The Stz’uminus First Nation’s chief and council is hosting its traditional war canoe races Sept. 3 and 4 as part of a usually busy Labour Day weekend in Ladysmith and looking for some financial support from the community.
“We are determined to make sure that our races will be fun, safe and successful for all,” noted chief Roxanne Harris.
“The races are free to attend,” added Town of Ladysmith Councillor Duck Paterson. “Come down to Transfer Beach.”
“The Canadian circuit for Indigenous canoe races promotes a healthy way of living for our First Nations people,” Harris indicated in a letter to community partners. “The paddlers live a clean lifestyle free of drugs and alcohol and have weekly strength and core training.”
The circuit entails host weekends for the Malahat, Songhees, Musqueam, Snuneymuxw and many other First Nations as well as the Stz’uminus.
Race brackets include children from five years old to adults. More than 1,000 people came to the Town of Ladysmith last year for the races, Harris pointed out.
“This year, we’re hoping the event will be bigger than ever.”
Extensive fundraising is required to host the canoe races, Harris emphasized. Many things need to be provided such as first aid, water and boat committees, cash payouts for all races, certified food vendors, camping locations, grounds maintenance and more.
Businesses will be highlighted as a valuable sponsor on the Stz’uminus web page, social media channels, marketing materials and an advertisement in the Ladysmith Chronicle newspaper.
Sponsorship inquiries can be directed to the Stz’uminus administration office at 250-245-7155, Ext. 225.
The loggers sports exhibition that’s normally another big part of Labour Day weekend in Ladysmith won’t be happening this year.
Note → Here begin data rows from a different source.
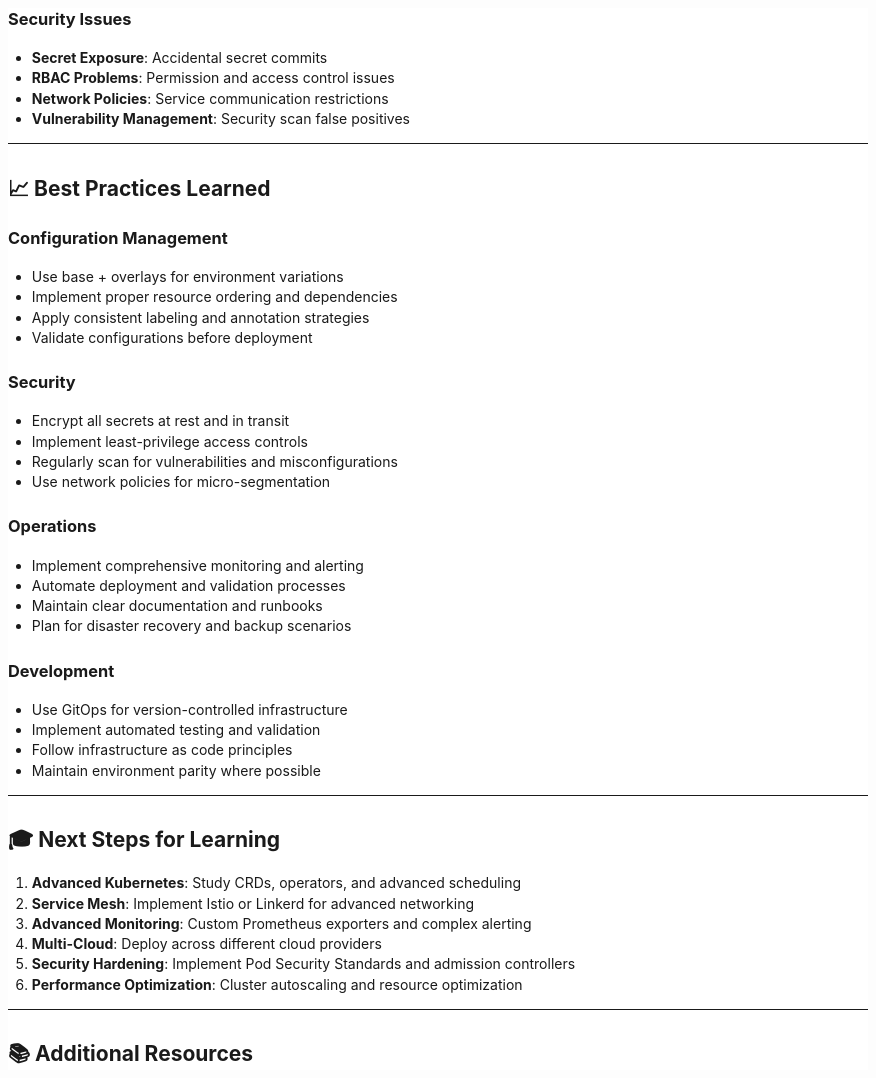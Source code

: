 ### Security Issues
- **Secret Exposure**: Accidental secret commits
- **RBAC Problems**: Permission and access control issues
- **Network Policies**: Service communication restrictions
- **Vulnerability Management**: Security scan false positives

---

## 📈 Best Practices Learned

### Configuration Management
- Use base + overlays for environment variations
- Implement proper resource ordering and dependencies
- Apply consistent labeling and annotation strategies
- Validate configurations before deployment

### Security
- Encrypt all secrets at rest and in transit
- Implement least-privilege access controls
- Regularly scan for vulnerabilities and misconfigurations
- Use network policies for micro-segmentation

### Operations
- Implement comprehensive monitoring and alerting
- Automate deployment and validation processes
- Maintain clear documentation and runbooks
- Plan for disaster recovery and backup scenarios

### Development
- Use GitOps for version-controlled infrastructure
- Implement automated testing and validation
- Follow infrastructure as code principles
- Maintain environment parity where possible

---

## 🎓 Next Steps for Learning

1. **Advanced Kubernetes**: Study CRDs, operators, and advanced scheduling
2. **Service Mesh**: Implement Istio or Linkerd for advanced networking
3. **Advanced Monitoring**: Custom Prometheus exporters and complex alerting
4. **Multi-Cloud**: Deploy across different cloud providers
5. **Security Hardening**: Implement Pod Security Standards and admission controllers
6. **Performance Optimization**: Cluster autoscaling and resource optimization

---

## 📚 Additional Resources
Dave MacLeod, the workhorse behind the event, suffered a serious injury and isn’t able to carry out his abundant organizing duties.
“He was the one that supplied the ‘working wood’ for the show as well as found the competitors and he also did the tree act and competed himself,” noted Paterson. “He would only have been able to supervise. Our local committee is very small and so things just did not fall into place.”
COVID put the squeeze on loggers sports the last two years, but it was just coming back only to have a fluky accident put MacLeod out of commission, the main man and wood supplier for the events.
After Labour Day weekend, it won’t be long before the 25th anniversary of the Cops For Cancer Tour de Rock and Paterson will get his first haircut in a year on Oct. 3 as a fundraiser.
“Since last year’s Tour de Rock I was challenged by one of the riders if I would let my hair grow,” said Paterson. “It’s for kids so I get a kick out of it.”
Some folks in his age group may have trouble growing their hair, but not Paterson. It may be thinner, but he has a lot of it to cut off for the charity.
Paterson said he’s already raised a couple of thousand dollars. “I’m hoping for about $8,000,” he added.
The exact location for the massive haircut when the Tour comes through Ladysmith has yet to be set, but will likely be at Ladysmith Secondary School.
Folks can support Paterson by dropping off donations at the Ladysmith & District Credit Union and letting the teller know it’s for the Tour de Rock account or they can call 250-245-2263 and Paterson will pick up their donation. Those providing their names and addresses to the Canadian Cancer Society will be issued a tax receipt once the Cops for Cancer is done.